Man kann es ja mal ausprobieren. Sollte eig. reinpassen. Also es kann keinen Kurzschluss o.ä. geben?


----------



## Herbboy (16. Juli 2018)

Sebastian1234 schrieb:


> Man kann es ja mal ausprobieren. Sollte eig. reinpassen. Also es kann keinen Kurzschluss o.ä. geben?


 Nein, wieso sollte es? Außer der Slot passt nicht. Er kann natürlich keine alte AGP-Karte mehr einbauen, oder eine PCIe-Karte in einen zu kleinen PCIe-Slot oder so. Und so oder so natürlich den PC vom Strom nehmen und sich erden, bevor man rangeht.


----------



## Sebastian1234 (16. Juli 2018)

Jo, er solls einfach mal probieren


----------



## Sebastian1234 (18. Juli 2018)

Nope, hat nicht funktioniert.
Jetzt aber mal ne andere Frage:
Seit ich meinen PC geupgraded habe (FX 8370E @4,0 GHZ, GTX 1060 3GB auf R7 2700, GTX 1080 TI) und ich in dem Spiel ETS2 meine Grafikeinstellungen ändere, übernimmt es nix und "stürzt ab". Also ich drück auf übernehmen, die Musik läuft weiter aber es ist auch kein Spiel mehr in der Taskleiste.
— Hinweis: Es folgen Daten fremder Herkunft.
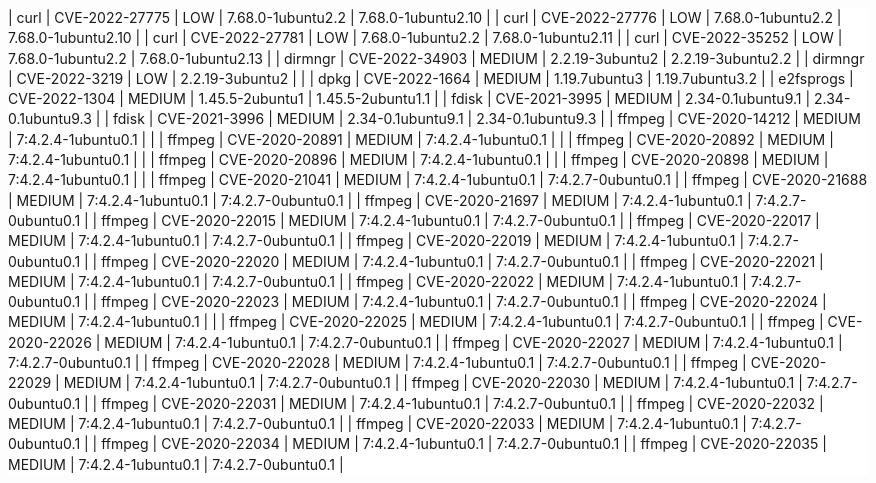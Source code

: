 | curl         |    CVE-2022-27775   |   LOW  |  7.68.0-1ubuntu2.2 | 7.68.0-1ubuntu2.10 |
| curl         |    CVE-2022-27776   |   LOW  |  7.68.0-1ubuntu2.2 | 7.68.0-1ubuntu2.10 |
| curl         |    CVE-2022-27781   |   LOW  |  7.68.0-1ubuntu2.2 | 7.68.0-1ubuntu2.11 |
| curl         |    CVE-2022-35252   |   LOW  |  7.68.0-1ubuntu2.2 | 7.68.0-1ubuntu2.13 |
| dirmngr         |    CVE-2022-34903   |   MEDIUM  |  2.2.19-3ubuntu2 | 2.2.19-3ubuntu2.2 |
| dirmngr         |    CVE-2022-3219   |   LOW  |  2.2.19-3ubuntu2 |  |
| dpkg         |    CVE-2022-1664   |   MEDIUM  |  1.19.7ubuntu3 | 1.19.7ubuntu3.2 |
| e2fsprogs         |    CVE-2022-1304   |   MEDIUM  |  1.45.5-2ubuntu1 | 1.45.5-2ubuntu1.1 |
| fdisk         |    CVE-2021-3995   |   MEDIUM  |  2.34-0.1ubuntu9.1 | 2.34-0.1ubuntu9.3 |
| fdisk         |    CVE-2021-3996   |   MEDIUM  |  2.34-0.1ubuntu9.1 | 2.34-0.1ubuntu9.3 |
| ffmpeg         |    CVE-2020-14212   |   MEDIUM  |  7:4.2.4-1ubuntu0.1 |  |
| ffmpeg         |    CVE-2020-20891   |   MEDIUM  |  7:4.2.4-1ubuntu0.1 |  |
| ffmpeg         |    CVE-2020-20892   |   MEDIUM  |  7:4.2.4-1ubuntu0.1 |  |
| ffmpeg         |    CVE-2020-20896   |   MEDIUM  |  7:4.2.4-1ubuntu0.1 |  |
| ffmpeg         |    CVE-2020-20898   |   MEDIUM  |  7:4.2.4-1ubuntu0.1 |  |
| ffmpeg         |    CVE-2020-21041   |   MEDIUM  |  7:4.2.4-1ubuntu0.1 | 7:4.2.7-0ubuntu0.1 |
| ffmpeg         |    CVE-2020-21688   |   MEDIUM  |  7:4.2.4-1ubuntu0.1 | 7:4.2.7-0ubuntu0.1 |
| ffmpeg         |    CVE-2020-21697   |   MEDIUM  |  7:4.2.4-1ubuntu0.1 | 7:4.2.7-0ubuntu0.1 |
| ffmpeg         |    CVE-2020-22015   |   MEDIUM  |  7:4.2.4-1ubuntu0.1 | 7:4.2.7-0ubuntu0.1 |
| ffmpeg         |    CVE-2020-22017   |   MEDIUM  |  7:4.2.4-1ubuntu0.1 | 7:4.2.7-0ubuntu0.1 |
| ffmpeg         |    CVE-2020-22019   |   MEDIUM  |  7:4.2.4-1ubuntu0.1 | 7:4.2.7-0ubuntu0.1 |
| ffmpeg         |    CVE-2020-22020   |   MEDIUM  |  7:4.2.4-1ubuntu0.1 | 7:4.2.7-0ubuntu0.1 |
| ffmpeg         |    CVE-2020-22021   |   MEDIUM  |  7:4.2.4-1ubuntu0.1 | 7:4.2.7-0ubuntu0.1 |
| ffmpeg         |    CVE-2020-22022   |   MEDIUM  |  7:4.2.4-1ubuntu0.1 | 7:4.2.7-0ubuntu0.1 |
| ffmpeg         |    CVE-2020-22023   |   MEDIUM  |  7:4.2.4-1ubuntu0.1 | 7:4.2.7-0ubuntu0.1 |
| ffmpeg         |    CVE-2020-22024   |   MEDIUM  |  7:4.2.4-1ubuntu0.1 |  |
| ffmpeg         |    CVE-2020-22025   |   MEDIUM  |  7:4.2.4-1ubuntu0.1 | 7:4.2.7-0ubuntu0.1 |
| ffmpeg         |    CVE-2020-22026   |   MEDIUM  |  7:4.2.4-1ubuntu0.1 | 7:4.2.7-0ubuntu0.1 |
| ffmpeg         |    CVE-2020-22027   |   MEDIUM  |  7:4.2.4-1ubuntu0.1 | 7:4.2.7-0ubuntu0.1 |
| ffmpeg         |    CVE-2020-22028   |   MEDIUM  |  7:4.2.4-1ubuntu0.1 | 7:4.2.7-0ubuntu0.1 |
| ffmpeg         |    CVE-2020-22029   |   MEDIUM  |  7:4.2.4-1ubuntu0.1 | 7:4.2.7-0ubuntu0.1 |
| ffmpeg         |    CVE-2020-22030   |   MEDIUM  |  7:4.2.4-1ubuntu0.1 | 7:4.2.7-0ubuntu0.1 |
| ffmpeg         |    CVE-2020-22031   |   MEDIUM  |  7:4.2.4-1ubuntu0.1 | 7:4.2.7-0ubuntu0.1 |
| ffmpeg         |    CVE-2020-22032   |   MEDIUM  |  7:4.2.4-1ubuntu0.1 | 7:4.2.7-0ubuntu0.1 |
| ffmpeg         |    CVE-2020-22033   |   MEDIUM  |  7:4.2.4-1ubuntu0.1 | 7:4.2.7-0ubuntu0.1 |
| ffmpeg         |    CVE-2020-22034   |   MEDIUM  |  7:4.2.4-1ubuntu0.1 | 7:4.2.7-0ubuntu0.1 |
| ffmpeg         |    CVE-2020-22035   |   MEDIUM  |  7:4.2.4-1ubuntu0.1 | 7:4.2.7-0ubuntu0.1 |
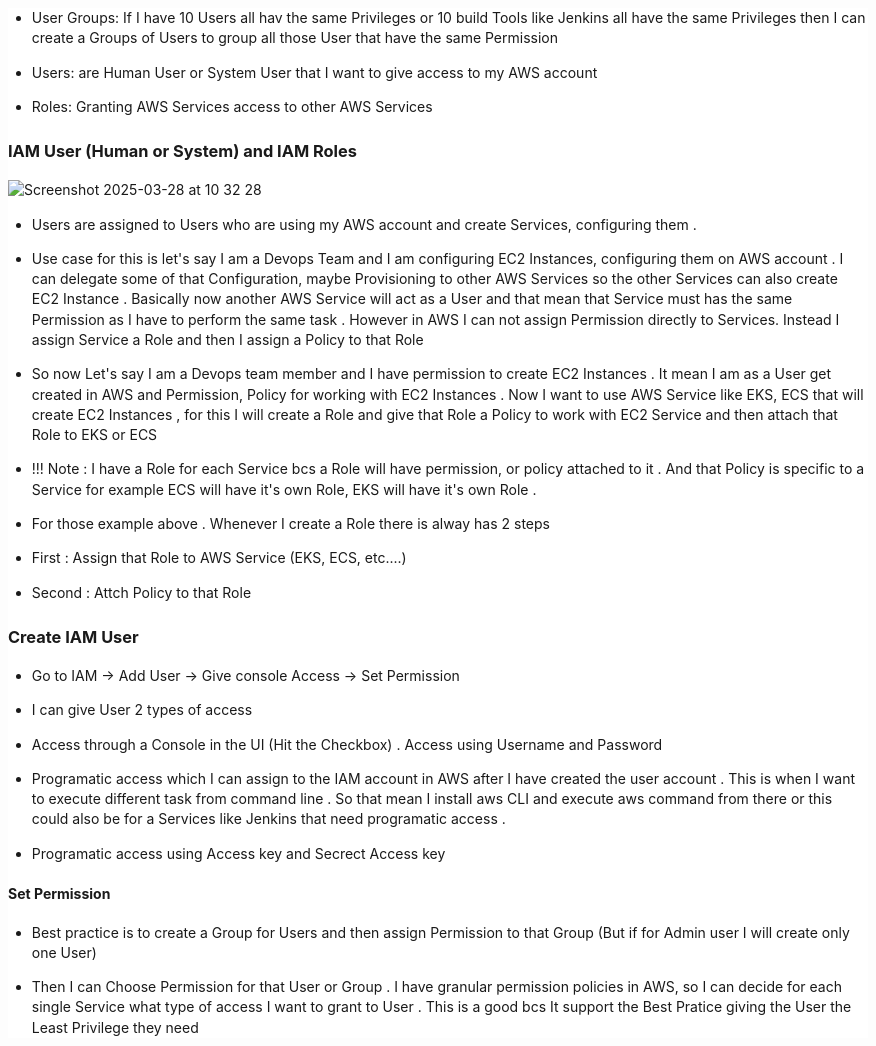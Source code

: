 - User Groups: If I have 10 Users all hav the same Privileges or 10 build Tools like Jenkins all have the same Privileges then I can create a Groups of Users to group all those User that have the same Permission

- Users: are Human User or System User that I want to give access to my AWS account  

- Roles: Granting AWS Services access to other AWS Services

### IAM User (Human or System) and IAM Roles

<img width="600" alt="Screenshot 2025-03-28 at 10 32 28" src="https://github.com/user-attachments/assets/afc1786a-70c9-436f-939b-ca391ddf44be" />

- Users are assigned to Users who are using my AWS account and create Services, configuring them .

 - Use case for this is let's say I am a Devops Team and I am configuring EC2 Instances, configuring them on AWS account . I can delegate some of that Configuration, maybe Provisioning to other AWS Services so the other Services can also create EC2 Instance . Basically now another AWS Service will act as a User and that mean that Service must has the same Permission as I have to perform the same task . However in AWS I can not assign Permission directly to Services. Instead I assign Service a Role and then I assign a Policy to that Role

 - So now Let's say I am a Devops team member and I have permission to create EC2 Instances . It mean I am as a User get created in AWS and Permission, Policy for working with EC2 Instances . Now I want to use AWS Service like EKS, ECS that will create EC2 Instances , for this I will create a Role and give that Role a Policy to work with EC2 Service and then attach that Role to EKS or ECS

 - !!! Note : I have a Role for each Service bcs a Role will have permission, or policy attached to it . And that Policy is specific to a Service for example ECS will have it's own Role, EKS will have it's own Role .  

- For those example above . Whenever I create a Role there is alway has 2 steps

 - First : Assign that Role to AWS Service (EKS, ECS, etc....)

 - Second : Attch Policy to that Role 

### Create IAM User

- Go to IAM -> Add User -> Give console Access -> Set Permission 

- I can give User 2 types of access

 - Access through a Console in the UI (Hit the Checkbox) . Access using Username and Password 

 - Programatic access which I can assign to the IAM account in AWS after I have created the user account . This is when I want to execute different task from command line . So that mean I install aws CLI and execute aws command from there or this could also be for a Services like Jenkins that need programatic access .

 - Programatic access using Access key and Secrect Access key

#### Set Permission 

- Best practice is to create a Group for Users and then assign Permission to that Group (But if for Admin user I will create only one User)

- Then I can Choose Permission for that User or Group . I have granular permission policies in AWS, so I can decide for each single Service what type of access I want to grant to User . This is a good bcs It support the Best Pratice giving the User the Least Privilege they need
Was ist da los? Hab es schonmal neu installiert


----------



## Sebastian1234 (18. Juli 2018)

@Herbboy ?


----------



## Herbboy (18. Juli 2018)

Sebastian1234 schrieb:


> Nope, hat nicht funktioniert.
> Jetzt aber mal ne andere Frage:
> Seit ich meinen PC geupgraded habe (FX 8370E @4,0 GHZ, GTX 1060 3GB auf R7 2700, GTX 1080 TI) und ich in dem Spiel ETS2 meine Grafikeinstellungen ändere, übernimmt es nix und "stürzt ab". Also ich drück auf übernehmen, die Musik läuft weiter aber es ist auch kein Spiel mehr in der Taskleiste. Was ist da los? Hab es schonmal neu installiert


 Hast du auch Windows neu installiert? Wäre ratsam bei einem Plattformwechsel.


----------



## Sebastian1234 (18. Juli 2018)

Ja, hab ich. Sogar 2 Mal


----------



## Herbboy (18. Juli 2018)

Sebastian1234 schrieb:


> Ja, hab ich. Sogar 2 Mal


 hast du auch die neuesten Mainboardtreiber installiert sowie Grafikkartentreiber? Virenscanner mal abgeschaltet? Ist die CPU übertaktet, oder das RAM?


----------



## Sebastian1234 (18. Juli 2018)

Also Graka Treiber sind aktuell. Virenscanner ist aus. Macht keinen Unterschied ob übertaktet oder nicht. MB Treiber weiß ich nicht. Hab einfach alles von der Mais CD installiert


----------



## Herbboy (18. Juli 2018)

Sebastian1234 schrieb:


> Also Graka Treiber sind aktuell. Virenscanner ist aus. Macht keinen Unterschied ob übertaktet oder nicht. MB Treiber weiß ich nicht. Hab einfach alles von der Mais CD installiert



schau mal beim Hersteller, ob es neuere Boardtreiber gibt. Man braucht nicht alles, aber so was wie Chipset, Sound, LAN und USB zB sollte man installieren, wenn vorhanden.


----------



## nuuub (19. Juli 2018)

Hat er eine CPU mit integrierte Grafik?

Wenn er auf den anderen Monitoren nicht Spielen will, soll er sie über das Mainboard laufen lassen.


----------



## Sebastian1234 (24. Juli 2018)

@nuuub Nope, der 2700 hat keine integrierte Grafik
@Herbboy Also, ich war zwar paar Tage nicht da, weil mein i-net mal wieder gesponnen hat. Hab jetzt alles runtergeladen aber es geht immer noch nicht. Das einzige, was sich geändert hat, ist, dass das Spiel nicht mehr schließt. Also das Bild ist noch da aber es ist wieder nix in der Taskleiste. Es ist so, wie wenn es Firefox ist. Ich seh das Spiel kann aber mit der Maus Firefox bedienen.


----------



## Herbboy (24. Juli 2018)

Sebastian1234 schrieb:


> @nuuub Nope, der 2700 hat keine integrierte Grafik
> @Herbboy Also, ich war zwar paar Tage nicht da, weil mein i-net mal wieder gesponnen hat. Hab jetzt alles runtergeladen aber es geht immer noch nicht. Das einzige, was sich geändert hat, ist, dass das Spiel nicht mehr schließt. Also das Bild ist noch da aber es ist wieder nix in der Taskleiste. Es ist so, wie wenn es Firefox ist. Ich seh das Spiel kann aber mit der Maus Firefox bedienen.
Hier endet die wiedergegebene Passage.